The scene is one that will play out dozens more times before dawn breaks in Calais, where thousands of migrants have set up camp and make their desperate bids to reach Britain, just across the Channel from the French city.
"Night after night, we see the highway stormed, barriers erected that stop trucks and allow dozens of migrants to spread out along the side of the road to clamber aboard and try to make their way to Britain," said police unionist Gilles Debove.
"It starts around two or three in the morning and ends around 6:30 am. On the worst nights we intervene every 10 minutes."
While France's migrant crisis is tiny compared with that faced by Greece or Germany, the slum-like "Jungle" camp of about 4,000 migrants has created considerable challenges for locals, truck drivers and security forces on both sides of the Channel.
Many of the migrants have relatives in Britain, or believe they will have a better chance of finding employment there.
The migrants' main tactic has been sneaking onto the back of trucks that cross the Channel aboard ferries, initially when drivers stopped to rest and later by blocking roads and forcing their way onto the vehicles.

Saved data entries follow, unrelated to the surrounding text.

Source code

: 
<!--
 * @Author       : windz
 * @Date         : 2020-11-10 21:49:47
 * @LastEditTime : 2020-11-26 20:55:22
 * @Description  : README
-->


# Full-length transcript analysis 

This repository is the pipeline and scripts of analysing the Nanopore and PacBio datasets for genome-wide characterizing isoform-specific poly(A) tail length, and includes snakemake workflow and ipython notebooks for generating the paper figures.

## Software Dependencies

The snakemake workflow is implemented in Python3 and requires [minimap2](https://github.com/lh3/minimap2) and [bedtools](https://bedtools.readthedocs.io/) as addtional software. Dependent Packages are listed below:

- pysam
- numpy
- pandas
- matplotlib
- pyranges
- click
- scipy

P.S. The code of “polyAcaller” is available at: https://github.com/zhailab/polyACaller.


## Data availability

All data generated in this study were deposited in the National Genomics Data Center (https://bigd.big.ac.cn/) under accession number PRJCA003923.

The crisis reached a peak in July and August last year when hundreds tried to storm the Eurotunnel site on several consecutive nights.

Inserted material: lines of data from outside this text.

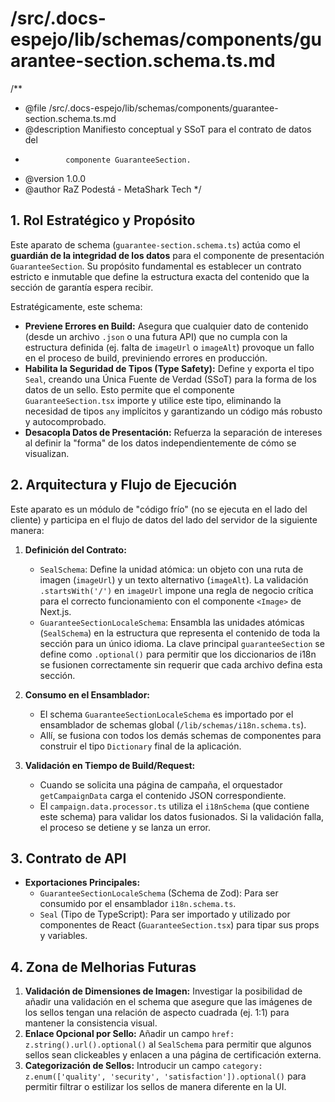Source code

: # /src/.docs-espejo/lib/schemas/components/guarantee-section.schema.ts.md

/\*\*

- @file /src/.docs-espejo/lib/schemas/components/guarantee-section.schema.ts.md
- @description Manifiesto conceptual y SSoT para el contrato de datos del
-              componente GuaranteeSection.
- @version 1.0.0
- @author RaZ Podestá - MetaShark Tech
  \*/

## 1. Rol Estratégico y Propósito

Este aparato de schema (`guarantee-section.schema.ts`) actúa como el **guardián de la integridad de los datos** para el componente de presentación `GuaranteeSection`. Su propósito fundamental es establecer un contrato estricto e inmutable que define la estructura exacta del contenido que la sección de garantía espera recibir.

Estratégicamente, este schema:

- **Previene Errores en Build:** Asegura que cualquier dato de contenido (desde un archivo `.json` o una futura API) que no cumpla con la estructura definida (ej. falta de `imageUrl` o `imageAlt`) provoque un fallo en el proceso de build, previniendo errores en producción.
- **Habilita la Seguridad de Tipos (Type Safety):** Define y exporta el tipo `Seal`, creando una Única Fuente de Verdad (SSoT) para la forma de los datos de un sello. Esto permite que el componente `GuaranteeSection.tsx` importe y utilice este tipo, eliminando la necesidad de tipos `any` implícitos y garantizando un código más robusto y autocomprobado.
- **Desacopla Datos de Presentación:** Refuerza la separación de intereses al definir la "forma" de los datos independientemente de cómo se visualizan.

## 2. Arquitectura y Flujo de Ejecución

Este aparato es un módulo de "código frío" (no se ejecuta en el lado del cliente) y participa en el flujo de datos del lado del servidor de la siguiente manera:

1.  **Definición del Contrato:**
    - `SealSchema`: Define la unidad atómica: un objeto con una ruta de imagen (`imageUrl`) y un texto alternativo (`imageAlt`). La validación `.startsWith('/')` en `imageUrl` impone una regla de negocio crítica para el correcto funcionamiento con el componente `<Image>` de Next.js.
    - `GuaranteeSectionLocaleSchema`: Ensambla las unidades atómicas (`SealSchema`) en la estructura que representa el contenido de toda la sección para un único idioma. La clave principal `guaranteeSection` se define como `.optional()` para permitir que los diccionarios de i18n se fusionen correctamente sin requerir que cada archivo defina esta sección.

2.  **Consumo en el Ensamblador:**
    - El schema `GuaranteeSectionLocaleSchema` es importado por el ensamblador de schemas global (`/lib/schemas/i18n.schema.ts`).
    - Allí, se fusiona con todos los demás schemas de componentes para construir el tipo `Dictionary` final de la aplicación.

3.  **Validación en Tiempo de Build/Request:**
    - Cuando se solicita una página de campaña, el orquestador `getCampaignData` carga el contenido JSON correspondiente.
    - El `campaign.data.processor.ts` utiliza el `i18nSchema` (que contiene este schema) para validar los datos fusionados. Si la validación falla, el proceso se detiene y se lanza un error.

## 3. Contrato de API

- **Exportaciones Principales:**
  - `GuaranteeSectionLocaleSchema` (Schema de Zod): Para ser consumido por el ensamblador `i18n.schema.ts`.
  - `Seal` (Tipo de TypeScript): Para ser importado y utilizado por componentes de React (`GuaranteeSection.tsx`) para tipar sus props y variables.

## 4. Zona de Melhorias Futuras

1.  **Validación de Dimensiones de Imagen:** Investigar la posibilidad de añadir una validación en el schema que asegure que las imágenes de los sellos tengan una relación de aspecto cuadrada (ej. 1:1) para mantener la consistencia visual.
2.  **Enlace Opcional por Sello:** Añadir un campo `href: z.string().url().optional()` al `SealSchema` para permitir que algunos sellos sean clickeables y enlacen a una página de certificación externa.
3.  **Categorización de Sellos:** Introducir un campo `category: z.enum(['quality', 'security', 'satisfaction']).optional()` para permitir filtrar o estilizar los sellos de manera diferente en la UI.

Security was stepped up in response to the disturbances, thwarting the migrants' efforts, but attempts to block traffic flared again in May.
Recently more and more migrants have been trying to cross the treacherous narrow sea on rubber dinghies.
But on the poorly lit highway, the nightmare continues for truck drivers and migrants alike.
- One 'lucky' migrant -
As the witching hour approaches, migrants gather tree branches, bits of metal and whatever they can find — a dogged, desperate task — before lying in wait.
Police radios spit out calls for assistance: "Barrier erected, junction 47".
Just before 4:00 am, an unmarked police van spots a group of migrants building their umpteenth barricade, and officers set off a volley of teargas.
The migrants strike back, and various projectiles rain down on the officers.
As daybreak looms, the migrants grow more desperate and rebuild a barricade three times in the same spot, but truck drivers manage to force their way through.
A little later, a truck gets stuck and within a few seconds is surrounded by a group including women and teenagers.
Dozens try to clamber onto the vehicle and find a hand-hold, but most fall straight back onto the road.
Only one person appears to have succeeded, sneaking into a space behind the driver's cabin.
However the migrant could still be thwarted further on, detected by heat scans the truck undergoes before it boards the ferry.
At dawn, recounts Debove, migrants emerge from behind embankments, bushes and ditches with their hands in the air telling police: "We go back 'Jungle'".